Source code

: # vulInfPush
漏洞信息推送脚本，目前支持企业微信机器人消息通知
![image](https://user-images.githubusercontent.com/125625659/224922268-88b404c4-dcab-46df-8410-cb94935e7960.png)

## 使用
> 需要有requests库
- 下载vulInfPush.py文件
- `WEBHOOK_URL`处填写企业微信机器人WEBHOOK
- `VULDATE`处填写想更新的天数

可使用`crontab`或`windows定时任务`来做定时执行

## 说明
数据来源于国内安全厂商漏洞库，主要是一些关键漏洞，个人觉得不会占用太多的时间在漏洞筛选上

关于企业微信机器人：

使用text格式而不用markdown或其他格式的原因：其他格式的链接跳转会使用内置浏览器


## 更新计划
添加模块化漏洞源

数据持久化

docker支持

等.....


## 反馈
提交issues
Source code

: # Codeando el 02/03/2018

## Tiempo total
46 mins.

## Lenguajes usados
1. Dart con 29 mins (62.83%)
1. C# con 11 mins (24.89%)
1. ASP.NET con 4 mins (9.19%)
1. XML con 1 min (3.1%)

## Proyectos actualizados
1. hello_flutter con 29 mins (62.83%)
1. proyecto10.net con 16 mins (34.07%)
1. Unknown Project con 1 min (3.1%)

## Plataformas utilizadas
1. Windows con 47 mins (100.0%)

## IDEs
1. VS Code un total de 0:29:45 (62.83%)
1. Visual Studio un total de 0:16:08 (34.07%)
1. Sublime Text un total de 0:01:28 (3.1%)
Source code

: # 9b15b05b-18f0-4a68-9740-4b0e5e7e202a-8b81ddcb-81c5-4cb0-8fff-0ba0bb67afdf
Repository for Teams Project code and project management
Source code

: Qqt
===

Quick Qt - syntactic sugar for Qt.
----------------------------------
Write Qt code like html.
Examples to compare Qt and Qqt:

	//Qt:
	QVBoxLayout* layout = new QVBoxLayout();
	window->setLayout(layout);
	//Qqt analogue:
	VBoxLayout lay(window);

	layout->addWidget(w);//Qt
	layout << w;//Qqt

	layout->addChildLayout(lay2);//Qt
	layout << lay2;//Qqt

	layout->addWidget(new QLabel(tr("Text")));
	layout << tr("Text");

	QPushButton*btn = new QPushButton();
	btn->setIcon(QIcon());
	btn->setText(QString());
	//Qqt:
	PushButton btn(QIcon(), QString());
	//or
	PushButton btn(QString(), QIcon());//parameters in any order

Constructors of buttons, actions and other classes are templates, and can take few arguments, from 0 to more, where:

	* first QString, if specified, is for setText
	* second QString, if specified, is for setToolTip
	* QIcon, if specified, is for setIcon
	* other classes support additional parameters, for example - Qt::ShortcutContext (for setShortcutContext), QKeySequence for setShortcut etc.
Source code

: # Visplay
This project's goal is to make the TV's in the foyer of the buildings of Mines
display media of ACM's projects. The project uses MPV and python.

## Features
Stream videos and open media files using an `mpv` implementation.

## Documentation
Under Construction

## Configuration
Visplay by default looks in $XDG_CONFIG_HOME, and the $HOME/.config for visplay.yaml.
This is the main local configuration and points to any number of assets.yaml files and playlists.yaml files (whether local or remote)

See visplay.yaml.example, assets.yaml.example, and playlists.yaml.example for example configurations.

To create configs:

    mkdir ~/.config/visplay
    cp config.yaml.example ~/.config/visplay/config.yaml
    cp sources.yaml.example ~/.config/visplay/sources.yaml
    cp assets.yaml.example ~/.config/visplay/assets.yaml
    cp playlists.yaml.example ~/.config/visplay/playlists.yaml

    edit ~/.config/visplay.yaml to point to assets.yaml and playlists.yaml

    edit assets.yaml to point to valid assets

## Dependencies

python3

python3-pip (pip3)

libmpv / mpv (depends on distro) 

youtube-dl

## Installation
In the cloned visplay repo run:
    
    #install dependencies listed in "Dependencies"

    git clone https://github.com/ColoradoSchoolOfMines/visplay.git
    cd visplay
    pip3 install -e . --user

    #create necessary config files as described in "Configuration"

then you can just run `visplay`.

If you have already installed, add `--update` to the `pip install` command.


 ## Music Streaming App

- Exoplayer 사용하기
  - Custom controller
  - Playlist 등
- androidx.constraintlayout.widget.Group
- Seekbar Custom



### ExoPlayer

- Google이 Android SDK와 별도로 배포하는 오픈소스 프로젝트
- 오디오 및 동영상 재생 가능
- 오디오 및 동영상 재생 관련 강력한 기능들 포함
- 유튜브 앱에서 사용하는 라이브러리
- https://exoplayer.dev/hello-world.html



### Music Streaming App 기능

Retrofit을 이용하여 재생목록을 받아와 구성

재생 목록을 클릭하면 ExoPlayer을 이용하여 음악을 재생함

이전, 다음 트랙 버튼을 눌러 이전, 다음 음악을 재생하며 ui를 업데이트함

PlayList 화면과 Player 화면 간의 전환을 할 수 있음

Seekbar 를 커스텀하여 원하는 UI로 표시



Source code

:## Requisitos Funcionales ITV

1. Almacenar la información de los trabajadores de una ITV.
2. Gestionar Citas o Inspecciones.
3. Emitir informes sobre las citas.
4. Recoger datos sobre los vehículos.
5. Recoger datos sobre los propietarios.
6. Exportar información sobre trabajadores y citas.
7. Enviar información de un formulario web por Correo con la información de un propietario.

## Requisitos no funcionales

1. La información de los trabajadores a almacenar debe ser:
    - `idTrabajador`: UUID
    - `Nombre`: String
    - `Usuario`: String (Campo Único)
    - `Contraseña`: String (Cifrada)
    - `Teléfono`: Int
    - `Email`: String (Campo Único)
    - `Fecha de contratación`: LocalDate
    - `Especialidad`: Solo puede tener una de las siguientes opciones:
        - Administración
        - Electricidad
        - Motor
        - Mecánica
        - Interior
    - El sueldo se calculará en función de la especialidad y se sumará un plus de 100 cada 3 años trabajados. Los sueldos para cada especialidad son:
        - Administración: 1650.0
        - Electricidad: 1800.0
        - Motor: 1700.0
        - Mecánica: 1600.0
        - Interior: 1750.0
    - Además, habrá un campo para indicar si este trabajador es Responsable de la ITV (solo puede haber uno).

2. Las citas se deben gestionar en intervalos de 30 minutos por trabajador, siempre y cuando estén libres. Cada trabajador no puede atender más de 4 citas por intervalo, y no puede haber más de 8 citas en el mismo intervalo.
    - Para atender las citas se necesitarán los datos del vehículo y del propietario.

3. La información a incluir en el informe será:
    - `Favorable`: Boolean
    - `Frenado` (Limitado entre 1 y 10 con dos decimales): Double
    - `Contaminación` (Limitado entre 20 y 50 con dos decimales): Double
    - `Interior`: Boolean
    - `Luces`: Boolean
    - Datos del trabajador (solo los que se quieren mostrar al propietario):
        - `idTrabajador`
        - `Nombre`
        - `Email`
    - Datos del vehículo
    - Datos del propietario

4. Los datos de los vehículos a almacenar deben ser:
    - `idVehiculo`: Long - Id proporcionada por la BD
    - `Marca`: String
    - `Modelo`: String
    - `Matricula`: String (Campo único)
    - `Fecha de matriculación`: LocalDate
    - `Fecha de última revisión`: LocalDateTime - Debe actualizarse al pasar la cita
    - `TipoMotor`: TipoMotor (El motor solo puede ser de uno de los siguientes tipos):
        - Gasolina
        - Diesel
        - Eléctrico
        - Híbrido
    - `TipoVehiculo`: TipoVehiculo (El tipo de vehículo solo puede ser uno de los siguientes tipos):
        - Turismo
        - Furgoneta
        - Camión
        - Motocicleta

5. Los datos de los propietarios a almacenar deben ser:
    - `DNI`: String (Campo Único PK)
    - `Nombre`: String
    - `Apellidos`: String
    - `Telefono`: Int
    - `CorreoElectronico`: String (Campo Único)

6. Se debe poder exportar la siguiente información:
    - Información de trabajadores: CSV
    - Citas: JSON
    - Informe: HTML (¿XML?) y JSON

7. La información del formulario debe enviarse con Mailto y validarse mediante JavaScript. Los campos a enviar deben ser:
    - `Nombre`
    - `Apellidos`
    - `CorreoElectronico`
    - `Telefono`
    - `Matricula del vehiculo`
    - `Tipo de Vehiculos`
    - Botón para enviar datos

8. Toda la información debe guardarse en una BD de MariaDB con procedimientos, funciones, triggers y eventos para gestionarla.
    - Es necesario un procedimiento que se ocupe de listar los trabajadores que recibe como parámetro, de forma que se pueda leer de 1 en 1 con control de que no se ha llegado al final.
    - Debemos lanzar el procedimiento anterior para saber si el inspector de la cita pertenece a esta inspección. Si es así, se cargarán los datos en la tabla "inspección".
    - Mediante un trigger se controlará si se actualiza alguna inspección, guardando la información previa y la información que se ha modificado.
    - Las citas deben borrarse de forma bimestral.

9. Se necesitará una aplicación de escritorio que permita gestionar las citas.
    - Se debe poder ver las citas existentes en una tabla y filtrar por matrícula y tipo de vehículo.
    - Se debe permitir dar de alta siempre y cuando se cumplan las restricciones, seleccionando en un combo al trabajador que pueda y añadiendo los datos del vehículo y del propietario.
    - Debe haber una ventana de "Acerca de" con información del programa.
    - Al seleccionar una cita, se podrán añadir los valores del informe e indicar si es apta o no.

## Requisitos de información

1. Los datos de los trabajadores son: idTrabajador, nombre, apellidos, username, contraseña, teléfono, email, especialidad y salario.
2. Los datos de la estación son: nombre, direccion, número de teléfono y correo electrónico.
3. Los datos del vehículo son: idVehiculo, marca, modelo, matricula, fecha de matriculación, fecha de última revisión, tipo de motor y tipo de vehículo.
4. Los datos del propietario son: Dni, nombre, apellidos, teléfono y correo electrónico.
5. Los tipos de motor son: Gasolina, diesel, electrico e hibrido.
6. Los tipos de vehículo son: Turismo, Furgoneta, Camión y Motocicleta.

Your goal » Go through the preceding material and copy each line that has the word "create".

Reply »
To create configs:
    #create necessary config files as described in "Configuration"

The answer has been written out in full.